═══ Raw data

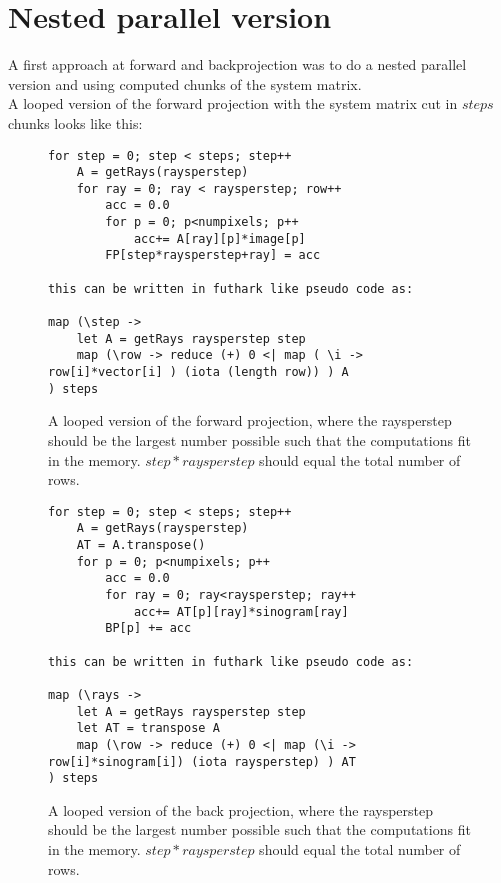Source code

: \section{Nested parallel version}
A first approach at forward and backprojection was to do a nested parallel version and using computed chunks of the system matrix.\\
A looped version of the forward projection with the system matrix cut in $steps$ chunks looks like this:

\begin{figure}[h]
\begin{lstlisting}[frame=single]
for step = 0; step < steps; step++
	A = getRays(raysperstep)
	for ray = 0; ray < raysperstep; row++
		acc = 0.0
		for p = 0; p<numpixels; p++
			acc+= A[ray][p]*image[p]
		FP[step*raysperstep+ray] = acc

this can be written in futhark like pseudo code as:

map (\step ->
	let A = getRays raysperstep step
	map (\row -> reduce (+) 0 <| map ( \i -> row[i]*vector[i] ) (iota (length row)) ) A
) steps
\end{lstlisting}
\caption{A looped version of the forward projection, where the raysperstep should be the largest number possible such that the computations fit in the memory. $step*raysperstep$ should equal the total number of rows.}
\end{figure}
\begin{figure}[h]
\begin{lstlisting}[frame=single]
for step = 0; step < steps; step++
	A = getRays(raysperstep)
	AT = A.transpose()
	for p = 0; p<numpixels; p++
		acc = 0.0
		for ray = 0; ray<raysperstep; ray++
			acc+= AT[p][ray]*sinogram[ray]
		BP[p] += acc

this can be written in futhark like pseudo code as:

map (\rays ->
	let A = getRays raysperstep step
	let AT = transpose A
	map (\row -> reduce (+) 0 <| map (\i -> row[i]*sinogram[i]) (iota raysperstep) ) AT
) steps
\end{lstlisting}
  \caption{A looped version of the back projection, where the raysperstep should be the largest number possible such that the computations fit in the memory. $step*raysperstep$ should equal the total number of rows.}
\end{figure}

══════
═══ Raw data

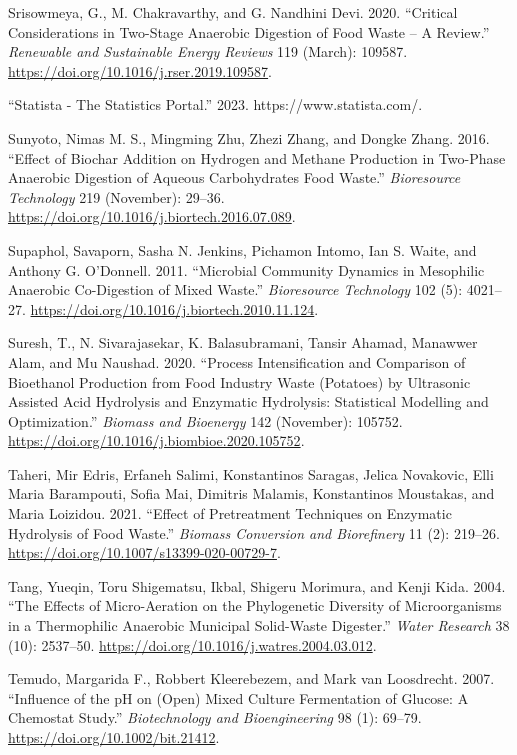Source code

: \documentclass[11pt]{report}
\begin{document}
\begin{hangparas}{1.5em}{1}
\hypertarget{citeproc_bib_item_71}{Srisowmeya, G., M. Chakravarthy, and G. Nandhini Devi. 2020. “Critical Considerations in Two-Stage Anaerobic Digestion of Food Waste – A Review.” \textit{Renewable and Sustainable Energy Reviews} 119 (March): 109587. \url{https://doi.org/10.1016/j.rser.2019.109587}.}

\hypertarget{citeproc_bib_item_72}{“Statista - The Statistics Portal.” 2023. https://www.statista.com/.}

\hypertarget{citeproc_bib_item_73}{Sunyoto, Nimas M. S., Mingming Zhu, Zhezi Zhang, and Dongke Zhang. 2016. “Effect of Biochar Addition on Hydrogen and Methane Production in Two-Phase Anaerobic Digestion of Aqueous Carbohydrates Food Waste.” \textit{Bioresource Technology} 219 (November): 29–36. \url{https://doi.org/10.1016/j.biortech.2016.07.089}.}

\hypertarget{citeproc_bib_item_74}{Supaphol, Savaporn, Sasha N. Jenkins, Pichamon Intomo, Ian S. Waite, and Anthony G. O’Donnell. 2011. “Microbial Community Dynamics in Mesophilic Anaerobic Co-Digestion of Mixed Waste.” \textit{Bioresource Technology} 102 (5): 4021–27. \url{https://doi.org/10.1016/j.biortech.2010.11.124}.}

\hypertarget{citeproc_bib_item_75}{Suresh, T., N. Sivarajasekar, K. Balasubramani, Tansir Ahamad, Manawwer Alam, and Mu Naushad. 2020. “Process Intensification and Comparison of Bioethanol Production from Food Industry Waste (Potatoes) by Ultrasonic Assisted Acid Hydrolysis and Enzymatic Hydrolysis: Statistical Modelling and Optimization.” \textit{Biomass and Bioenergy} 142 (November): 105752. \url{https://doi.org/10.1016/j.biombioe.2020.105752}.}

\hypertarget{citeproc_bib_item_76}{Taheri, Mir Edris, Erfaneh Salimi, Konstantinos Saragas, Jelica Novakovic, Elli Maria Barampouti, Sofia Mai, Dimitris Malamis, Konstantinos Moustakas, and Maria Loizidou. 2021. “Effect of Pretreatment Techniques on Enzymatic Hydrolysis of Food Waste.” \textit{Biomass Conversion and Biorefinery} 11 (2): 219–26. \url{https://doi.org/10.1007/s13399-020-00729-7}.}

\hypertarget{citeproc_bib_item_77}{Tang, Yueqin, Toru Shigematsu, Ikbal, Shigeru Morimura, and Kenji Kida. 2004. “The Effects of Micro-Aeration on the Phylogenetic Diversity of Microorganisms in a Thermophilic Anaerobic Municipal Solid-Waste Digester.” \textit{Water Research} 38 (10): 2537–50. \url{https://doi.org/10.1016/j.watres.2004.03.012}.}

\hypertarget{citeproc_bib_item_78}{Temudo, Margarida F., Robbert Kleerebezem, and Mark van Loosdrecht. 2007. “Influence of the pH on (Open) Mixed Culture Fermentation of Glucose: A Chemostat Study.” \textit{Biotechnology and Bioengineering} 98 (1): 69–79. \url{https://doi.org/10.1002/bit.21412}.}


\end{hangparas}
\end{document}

══════
═══ Raw data

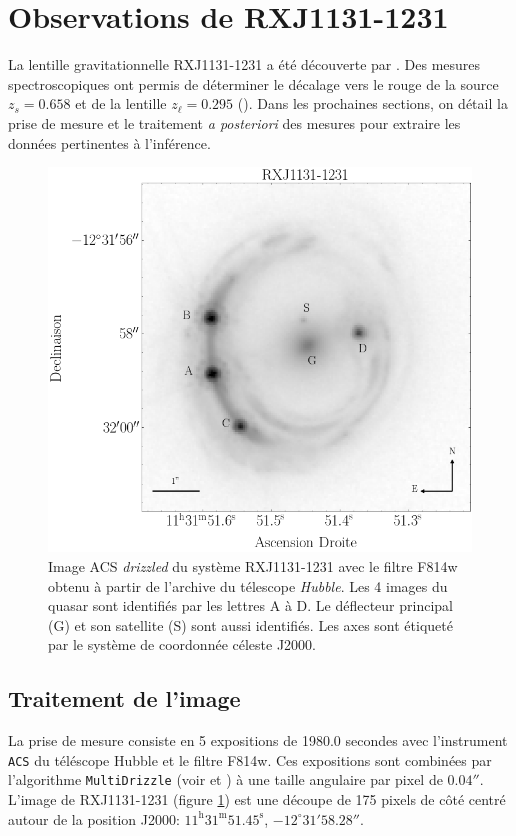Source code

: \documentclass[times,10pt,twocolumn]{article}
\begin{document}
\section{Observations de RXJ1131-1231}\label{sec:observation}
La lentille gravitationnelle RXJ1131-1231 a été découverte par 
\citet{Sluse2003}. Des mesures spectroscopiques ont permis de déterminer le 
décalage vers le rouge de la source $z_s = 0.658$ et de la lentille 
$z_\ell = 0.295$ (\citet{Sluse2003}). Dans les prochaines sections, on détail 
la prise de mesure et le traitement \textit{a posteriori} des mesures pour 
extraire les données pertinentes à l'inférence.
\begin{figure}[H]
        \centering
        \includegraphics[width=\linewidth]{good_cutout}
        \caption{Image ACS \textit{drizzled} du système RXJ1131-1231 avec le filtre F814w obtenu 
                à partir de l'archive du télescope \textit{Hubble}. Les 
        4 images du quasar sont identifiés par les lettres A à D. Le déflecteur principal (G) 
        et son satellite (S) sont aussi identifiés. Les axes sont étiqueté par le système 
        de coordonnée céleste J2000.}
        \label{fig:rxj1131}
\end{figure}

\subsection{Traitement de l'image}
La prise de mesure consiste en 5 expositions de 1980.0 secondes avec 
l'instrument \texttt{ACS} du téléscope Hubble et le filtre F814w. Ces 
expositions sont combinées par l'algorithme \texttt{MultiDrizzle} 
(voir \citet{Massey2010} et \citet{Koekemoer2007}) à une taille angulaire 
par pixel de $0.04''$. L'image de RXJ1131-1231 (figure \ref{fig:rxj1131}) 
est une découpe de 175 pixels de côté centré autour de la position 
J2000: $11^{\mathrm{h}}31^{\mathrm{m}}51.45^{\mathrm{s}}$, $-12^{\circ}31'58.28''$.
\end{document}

══════

→ Assignment:
All lines above from the line with "N. Sivarajasekar, K." through the line with "Shigematsu, Ikbal, Shigeru", both included, are to be set down exactly, with nothing else.

→ Solution:
\hypertarget{citeproc_bib_item_75}{Suresh, T., N. Sivarajasekar, K. Balasubramani, Tansir Ahamad, Manawwer Alam, and Mu Naushad. 2020. “Process Intensification and Comparison of Bioethanol Production from Food Industry Waste (Potatoes) by Ultrasonic Assisted Acid Hydrolysis and Enzymatic Hydrolysis: Statistical Modelling and Optimization.” \textit{Biomass and Bioenergy} 142 (November): 105752. \url{https://doi.org/10.1016/j.biombioe.2020.105752}.}

\hypertarget{citeproc_bib_item_76}{Taheri, Mir Edris, Erfaneh Salimi, Konstantinos Saragas, Jelica Novakovic, Elli Maria Barampouti, Sofia Mai, Dimitris Malamis, Konstantinos Moustakas, and Maria Loizidou. 2021. “Effect of Pretreatment Techniques on Enzymatic Hydrolysis of Food Waste.” \textit{Biomass Conversion and Biorefinery} 11 (2): 219–26. \url{https://doi.org/10.1007/s13399-020-00729-7}.}

\hypertarget{citeproc_bib_item_77}{Tang, Yueqin, Toru Shigematsu, Ikbal, Shigeru Morimura, and Kenji Kida. 2004. “The Effects of Micro-Aeration on the Phylogenetic Diversity of Microorganisms in a Thermophilic Anaerobic Municipal Solid-Waste Digester.” \textit{Water Research} 38 (10): 2537–50. \url{https://doi.org/10.1016/j.watres.2004.03.012}.}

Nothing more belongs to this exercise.